In February I traveled to Montana, after a January of my head stuffed into my computer. I needed to pull my head out, blink a few times, and remember there’s clouds and trees and fresh air. After a few blinks, I was on a ranch in Montana where I camped in a Yurt. It was Big Sky Country.
I spun in a circle and mountains three hundred and sixty degrees bordered the horizon. Overhead, the sky felt enormous, a dome that arced above me. In Minnesota there's also fields where the horizon surrounds you, but when I’m in a field, I don’t feel this dome on top of me.
Why?
In Montana I took a panoramic photo and I realized why this is: the bordering mountains create an illusion.
Have you heard of the moon illusion? When the moon hangs high in the sky, it’s small in the expanse of the darkness. As it nears the horizon, it appears grandiose and larger than life, because now we perceive the moon’s size, relative to life. The moon is huge compared to buildings, cars, and roads.
In Montana the same thing happens in Big Sky Country.
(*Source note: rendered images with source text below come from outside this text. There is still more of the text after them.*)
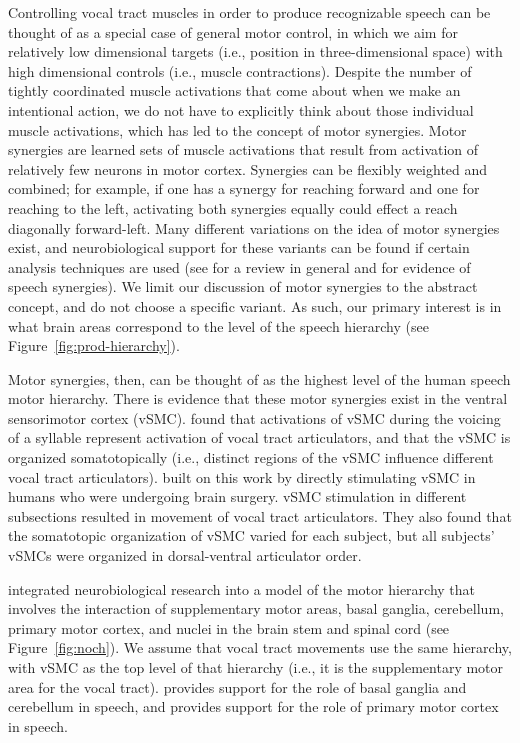 Controlling vocal tract muscles
in order to produce recognizable speech
can be thought of as a special case of
general motor control,
in which we aim for relatively
low dimensional targets
(i.e., position in three-dimensional space)
with high dimensional controls
(i.e., muscle contractions).
Despite the number of tightly coordinated
muscle activations that come about
when we make an intentional action,
we do not have to explicitly
think about those individual muscle activations,
which has led to the concept
of motor synergies.
Motor synergies are learned sets of
muscle activations that result
from activation of relatively few
neurons in motor cortex.
Synergies can be flexibly weighted
and combined;
for example, if one has a synergy
for reaching forward and one for
reaching to the left,
activating both synergies
equally could effect
a reach diagonally forward-left.
Many different variations
on the idea of motor synergies exist,
and neurobiological support
for these variants
can be found if certain
analysis techniques are used
(see \citet{tresch2009}
for a review in general
and \citet{smith2004,smith2006}
for evidence of speech synergies).
We limit our discussion
of motor synergies to the abstract concept,
and do not choose a specific variant.
As such, our primary interest
is in what brain areas correspond
to the level of the speech hierarchy
(see Figure~\ref{fig:prod-hierarchy}).

Motor synergies, then,
can be thought of as the highest level
of the human speech motor hierarchy.
There is evidence that these motor synergies
exist in the ventral sensorimotor cortex (vSMC).
\citet{bouchard2013} found that activations
of vSMC during the voicing of a syllable
represent activation of vocal tract articulators,
and that the vSMC is organized somatotopically
(i.e., distinct regions of the vSMC
influence different vocal tract articulators).
\citet{breshears2015} built on this work
by directly stimulating vSMC in humans
who were undergoing brain surgery.
vSMC stimulation in different subsections
resulted in movement of vocal tract articulators.
They also found that the somatotopic organization
of vSMC varied for each subject,
but all subjects' vSMCs were organized
in dorsal-ventral articulator order.

\citet{dewolf2010} integrated neurobiological research
into a model of the motor hierarchy
that involves the interaction of
supplementary motor areas,
basal ganglia, cerebellum,
primary motor cortex,
and nuclei in the brain stem and spinal cord
(see Figure~\ref{fig:noch}).
We assume that vocal tract movements
use the same hierarchy,
with vSMC as the top level of that hierarchy
(i.e., it is the supplementary motor area
for the vocal tract).
\citet{wildgruber2001} provides support
for the role of basal ganglia
and cerebellum in speech,
and \citet{brown2009}
provides support for
the role of primary motor cortex
in speech.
Unlike in Minnesota, I perceive the sky relative to the border mountains – twelve thousand foot mountains which look like ant hills. Gazing at those ant hills in the distance, the sky above feels like this giant dome. And I feel small underneath it.
There’s a whole lot of world outside of my head and the computer screen.
A week later, I returned to Texas, my apartment, and my computer screen. I told everyone how grateful I felt and how they must visit Montana because it’s the only place that has a Big Sky. But that’s silly, since that too is an illusion.